» TASK TO COMPLETE
Beginning with the line containing "continuum-subtracted psudo-narrow band" and ending with the last line of the records, set down every line exactly.

» INPUT MATERIAL
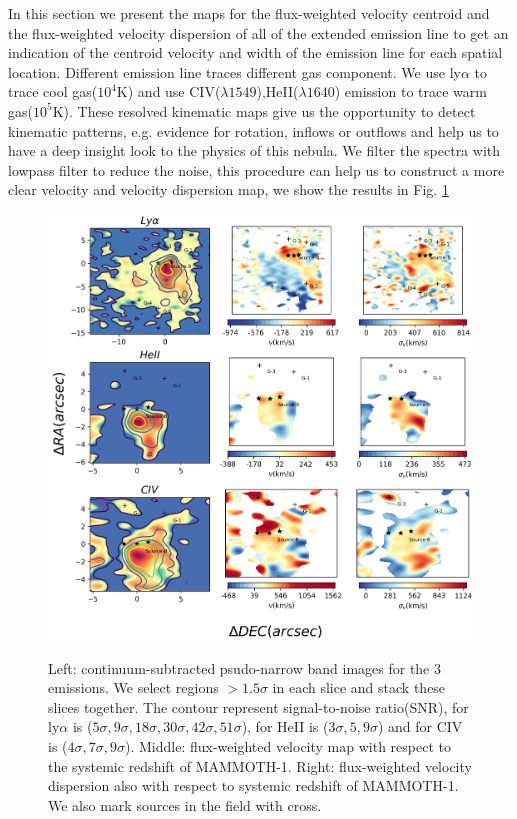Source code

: \documentclass[../Results.tex]{subfiles}
\begin{document}
	In this section we present the maps for the flux-weighted velocity centroid and the flux-weighted velocity dispersion of all of the extended emission line to get an indication of the centroid velocity and width of the emission line for each spatial location. Different emission line traces different gas component. We use ly$\alpha$ to trace cool gas($10^{4}$K) and use CIV($\lambda1549$),HeII($\lambda1640$) emission to trace warm gas($10^{5}$K).  These resolved kinematic maps give us the opportunity to detect kinematic patterns, e.g. evidence for rotation, inflows or outflows and help us to have a deep insight look to the physics of this nebula. We filter the spectra with lowpass filter to reduce the noise, this procedure can help us to construct a more clear velocity and velocity dispersion map, we show the results in Fig. \ref{kinematicsmap}
	 \begin{figure}[htp]
		\centering
		\includegraphics[width=\textwidth]{figs/emissionmap}
		\label{kinematicsmap}
		\caption{Left: continuum-subtracted psudo-narrow band images for the 3 emissions. We select regions $> 1.5\sigma$ in each slice and stack these slices together. The contour represent signal-to-noise ratio(SNR), for ly$\alpha$ is ($5\sigma,9\sigma,18\sigma,30\sigma,42\sigma,51\sigma$), for HeII is ($3\sigma,5,9\sigma$) and for CIV is ($4\sigma,7\sigma,9\sigma$). Middle: flux-weighted velocity map with respect to the systemic redshift of MAMMOTH-1. Right: flux-weighted velocity dispersion also with respect to systemic redshift of MAMMOTH-1. We also mark sources in the field with cross.}
	\end{figure}
	
\end{document}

» WRITTEN SOLUTION
		\caption{Left: continuum-subtracted psudo-narrow band images for the 3 emissions. We select regions $> 1.5\sigma$ in each slice and stack these slices together. The contour represent signal-to-noise ratio(SNR), for ly$\alpha$ is ($5\sigma,9\sigma,18\sigma,30\sigma,42\sigma,51\sigma$), for HeII is ($3\sigma,5,9\sigma$) and for CIV is ($4\sigma,7\sigma,9\sigma$). Middle: flux-weighted velocity map with respect to the systemic redshift of MAMMOTH-1. Right: flux-weighted velocity dispersion also with respect to systemic redshift of MAMMOTH-1. We also mark sources in the field with cross.}
	\end{figure}
	
\end{document}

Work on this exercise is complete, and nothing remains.